### Assignment
From the records below, work out how many lines contain "Assert". Reply with that number alone.

Records from a dataset

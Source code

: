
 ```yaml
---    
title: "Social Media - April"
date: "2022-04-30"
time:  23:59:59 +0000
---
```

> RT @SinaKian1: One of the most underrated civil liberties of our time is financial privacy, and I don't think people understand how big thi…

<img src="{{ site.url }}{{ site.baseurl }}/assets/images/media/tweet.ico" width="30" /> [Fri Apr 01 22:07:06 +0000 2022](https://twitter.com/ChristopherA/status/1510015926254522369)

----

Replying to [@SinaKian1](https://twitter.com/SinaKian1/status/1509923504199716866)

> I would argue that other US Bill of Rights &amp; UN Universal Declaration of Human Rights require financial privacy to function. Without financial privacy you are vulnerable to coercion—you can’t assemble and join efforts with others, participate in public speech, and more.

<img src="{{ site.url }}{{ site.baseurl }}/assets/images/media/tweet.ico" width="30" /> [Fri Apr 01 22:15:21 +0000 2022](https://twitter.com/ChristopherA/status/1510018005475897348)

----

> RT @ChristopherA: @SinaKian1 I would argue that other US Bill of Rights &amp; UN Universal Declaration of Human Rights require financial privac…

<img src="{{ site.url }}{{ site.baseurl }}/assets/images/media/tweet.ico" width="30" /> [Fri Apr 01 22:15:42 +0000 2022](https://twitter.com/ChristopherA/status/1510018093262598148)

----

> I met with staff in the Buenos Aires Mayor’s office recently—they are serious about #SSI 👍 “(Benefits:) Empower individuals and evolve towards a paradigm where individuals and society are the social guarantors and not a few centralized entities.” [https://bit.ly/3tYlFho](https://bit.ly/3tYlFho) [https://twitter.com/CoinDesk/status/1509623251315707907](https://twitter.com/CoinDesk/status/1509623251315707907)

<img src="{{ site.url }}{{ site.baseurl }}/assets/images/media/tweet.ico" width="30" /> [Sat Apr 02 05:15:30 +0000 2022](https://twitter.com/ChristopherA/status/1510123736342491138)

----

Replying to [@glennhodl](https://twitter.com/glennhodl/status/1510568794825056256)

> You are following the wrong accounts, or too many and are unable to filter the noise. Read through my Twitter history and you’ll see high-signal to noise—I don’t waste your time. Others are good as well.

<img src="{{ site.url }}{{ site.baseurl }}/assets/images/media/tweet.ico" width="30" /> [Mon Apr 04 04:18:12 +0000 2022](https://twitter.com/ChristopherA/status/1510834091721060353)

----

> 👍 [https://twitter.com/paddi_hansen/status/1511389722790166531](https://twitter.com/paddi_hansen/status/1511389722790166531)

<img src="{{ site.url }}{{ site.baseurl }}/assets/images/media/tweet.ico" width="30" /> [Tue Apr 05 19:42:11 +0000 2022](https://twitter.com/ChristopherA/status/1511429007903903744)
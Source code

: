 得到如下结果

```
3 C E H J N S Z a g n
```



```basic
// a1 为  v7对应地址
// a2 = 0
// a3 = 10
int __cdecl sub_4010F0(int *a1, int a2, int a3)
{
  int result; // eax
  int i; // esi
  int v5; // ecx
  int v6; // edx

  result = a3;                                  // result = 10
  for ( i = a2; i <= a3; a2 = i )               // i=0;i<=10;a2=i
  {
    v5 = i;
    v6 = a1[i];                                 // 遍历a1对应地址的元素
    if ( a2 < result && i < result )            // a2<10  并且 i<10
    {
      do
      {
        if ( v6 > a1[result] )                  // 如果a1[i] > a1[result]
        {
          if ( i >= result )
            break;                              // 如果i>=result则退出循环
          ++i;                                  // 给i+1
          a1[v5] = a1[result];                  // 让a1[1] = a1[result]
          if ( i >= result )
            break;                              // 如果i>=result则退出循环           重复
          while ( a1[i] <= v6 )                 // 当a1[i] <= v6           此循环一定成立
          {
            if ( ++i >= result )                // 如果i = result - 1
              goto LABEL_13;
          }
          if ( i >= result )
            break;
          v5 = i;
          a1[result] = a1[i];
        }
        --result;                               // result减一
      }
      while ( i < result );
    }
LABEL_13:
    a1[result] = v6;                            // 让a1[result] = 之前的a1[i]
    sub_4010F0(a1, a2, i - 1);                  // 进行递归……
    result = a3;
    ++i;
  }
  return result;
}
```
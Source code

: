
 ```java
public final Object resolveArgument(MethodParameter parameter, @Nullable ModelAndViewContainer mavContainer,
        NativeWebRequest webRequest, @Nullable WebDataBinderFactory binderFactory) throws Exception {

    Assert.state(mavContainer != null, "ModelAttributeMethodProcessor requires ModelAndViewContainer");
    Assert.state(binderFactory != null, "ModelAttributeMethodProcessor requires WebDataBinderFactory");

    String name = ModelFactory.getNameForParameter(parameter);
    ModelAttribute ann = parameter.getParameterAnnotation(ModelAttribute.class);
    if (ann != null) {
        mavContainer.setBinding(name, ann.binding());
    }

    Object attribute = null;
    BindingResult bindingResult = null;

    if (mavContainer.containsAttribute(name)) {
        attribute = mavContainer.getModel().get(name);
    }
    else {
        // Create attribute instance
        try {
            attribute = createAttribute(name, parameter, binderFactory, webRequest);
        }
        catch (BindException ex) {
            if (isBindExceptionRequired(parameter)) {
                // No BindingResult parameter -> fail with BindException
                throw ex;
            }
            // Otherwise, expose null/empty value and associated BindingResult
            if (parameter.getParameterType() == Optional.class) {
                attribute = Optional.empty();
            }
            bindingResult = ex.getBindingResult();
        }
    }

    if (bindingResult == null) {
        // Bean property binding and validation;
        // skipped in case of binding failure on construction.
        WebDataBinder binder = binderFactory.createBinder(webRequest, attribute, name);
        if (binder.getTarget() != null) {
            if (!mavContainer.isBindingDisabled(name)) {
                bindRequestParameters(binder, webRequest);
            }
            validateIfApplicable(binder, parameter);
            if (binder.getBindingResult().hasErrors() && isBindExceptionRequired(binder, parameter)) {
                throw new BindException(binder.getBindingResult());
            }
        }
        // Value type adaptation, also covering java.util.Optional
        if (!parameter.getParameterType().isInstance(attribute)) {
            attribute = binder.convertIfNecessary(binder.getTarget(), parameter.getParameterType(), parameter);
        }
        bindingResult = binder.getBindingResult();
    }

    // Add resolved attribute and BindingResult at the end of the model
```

### Written solution
2